REQUIRED ACTION:
With images excluded, write out each entry below exactly as given.
========
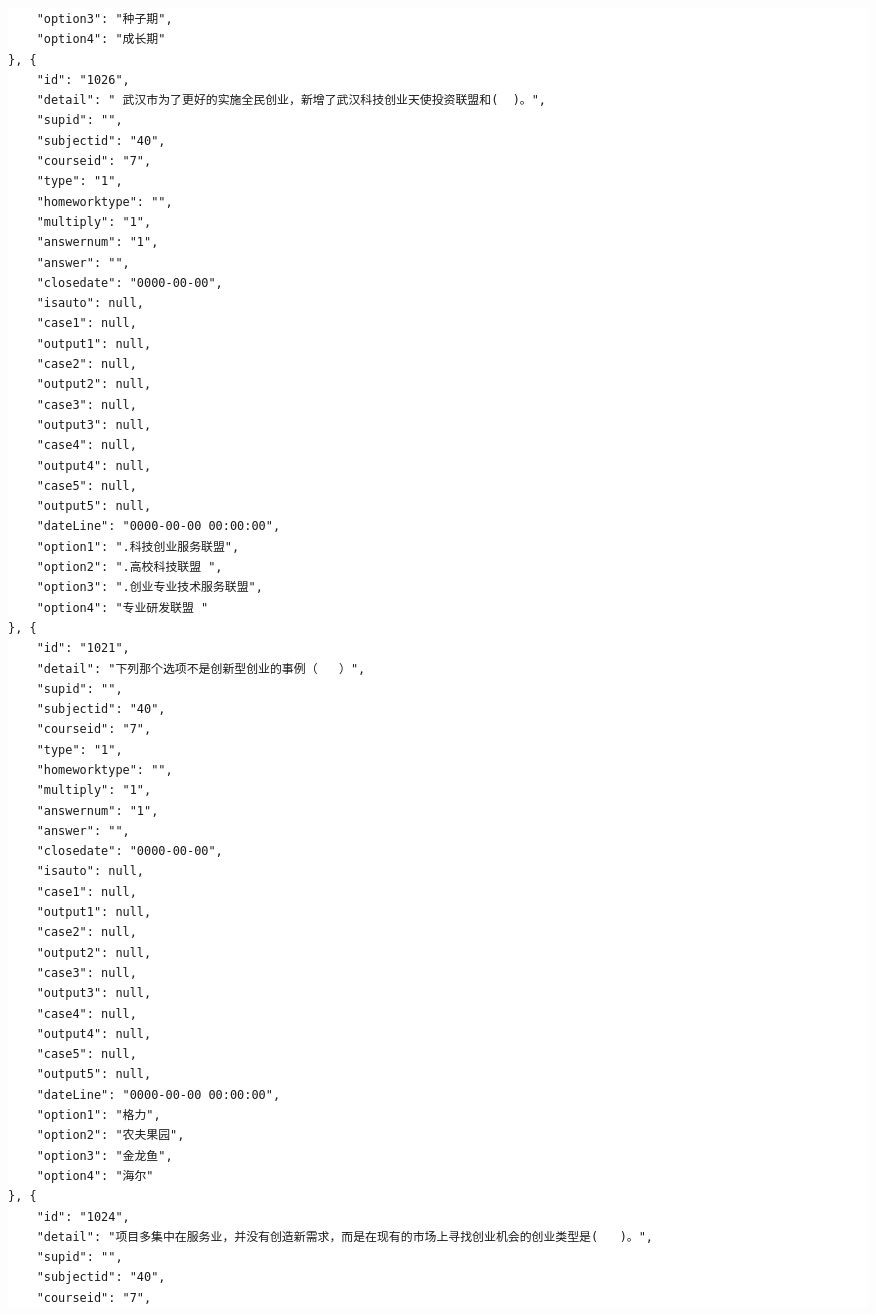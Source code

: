 		"option3": "种子期",
		"option4": "成长期"
	}, {
		"id": "1026",
		"detail": " 武汉市为了更好的实施全民创业，新增了武汉科技创业天使投资联盟和(  )。",
		"supid": "",
		"subjectid": "40",
		"courseid": "7",
		"type": "1",
		"homeworktype": "",
		"multiply": "1",
		"answernum": "1",
		"answer": "",
		"closedate": "0000-00-00",
		"isauto": null,
		"case1": null,
		"output1": null,
		"case2": null,
		"output2": null,
		"case3": null,
		"output3": null,
		"case4": null,
		"output4": null,
		"case5": null,
		"output5": null,
		"dateLine": "0000-00-00 00:00:00",
		"option1": ".科技创业服务联盟",
		"option2": ".高校科技联盟 ",
		"option3": ".创业专业技术服务联盟",
		"option4": "专业研发联盟 "
	}, {
		"id": "1021",
		"detail": "下列那个选项不是创新型创业的事例（   ）",
		"supid": "",
		"subjectid": "40",
		"courseid": "7",
		"type": "1",
		"homeworktype": "",
		"multiply": "1",
		"answernum": "1",
		"answer": "",
		"closedate": "0000-00-00",
		"isauto": null,
		"case1": null,
		"output1": null,
		"case2": null,
		"output2": null,
		"case3": null,
		"output3": null,
		"case4": null,
		"output4": null,
		"case5": null,
		"output5": null,
		"dateLine": "0000-00-00 00:00:00",
		"option1": "格力",
		"option2": "农夫果园",
		"option3": "金龙鱼",
		"option4": "海尔"
	}, {
		"id": "1024",
		"detail": "项目多集中在服务业，并没有创造新需求，而是在现有的市场上寻找创业机会的创业类型是(   )。",
		"supid": "",
		"subjectid": "40",
		"courseid": "7",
========
RESPONSE BOX:
Source code

: 		"option3": "种子期",
		"option4": "成长期"
	}, {
		"id": "1026",
		"detail": " 武汉市为了更好的实施全民创业，新增了武汉科技创业天使投资联盟和(  )。",
		"supid": "",
		"subjectid": "40",
		"courseid": "7",
		"type": "1",
		"homeworktype": "",
		"multiply": "1",
		"answernum": "1",
		"answer": "",
		"closedate": "0000-00-00",
		"isauto": null,
		"case1": null,
		"output1": null,
		"case2": null,
		"output2": null,
		"case3": null,
		"output3": null,
		"case4": null,
		"output4": null,
		"case5": null,
		"output5": null,
		"dateLine": "0000-00-00 00:00:00",
		"option1": ".科技创业服务联盟",
		"option2": ".高校科技联盟 ",
		"option3": ".创业专业技术服务联盟",
		"option4": "专业研发联盟 "
	}, {
		"id": "1021",
		"detail": "下列那个选项不是创新型创业的事例（   ）",
		"supid": "",
		"subjectid": "40",
		"courseid": "7",
		"type": "1",
		"homeworktype": "",
		"multiply": "1",
		"answernum": "1",
		"answer": "",
		"closedate": "0000-00-00",
		"isauto": null,
		"case1": null,
		"output1": null,
		"case2": null,
		"output2": null,
		"case3": null,
		"output3": null,
		"case4": null,
		"output4": null,
		"case5": null,
		"output5": null,
		"dateLine": "0000-00-00 00:00:00",
		"option1": "格力",
		"option2": "农夫果园",
		"option3": "金龙鱼",
		"option4": "海尔"
	}, {
		"id": "1024",
		"detail": "项目多集中在服务业，并没有创造新需求，而是在现有的市场上寻找创业机会的创业类型是(   )。",
		"supid": "",
		"subjectid": "40",
		"courseid": "7",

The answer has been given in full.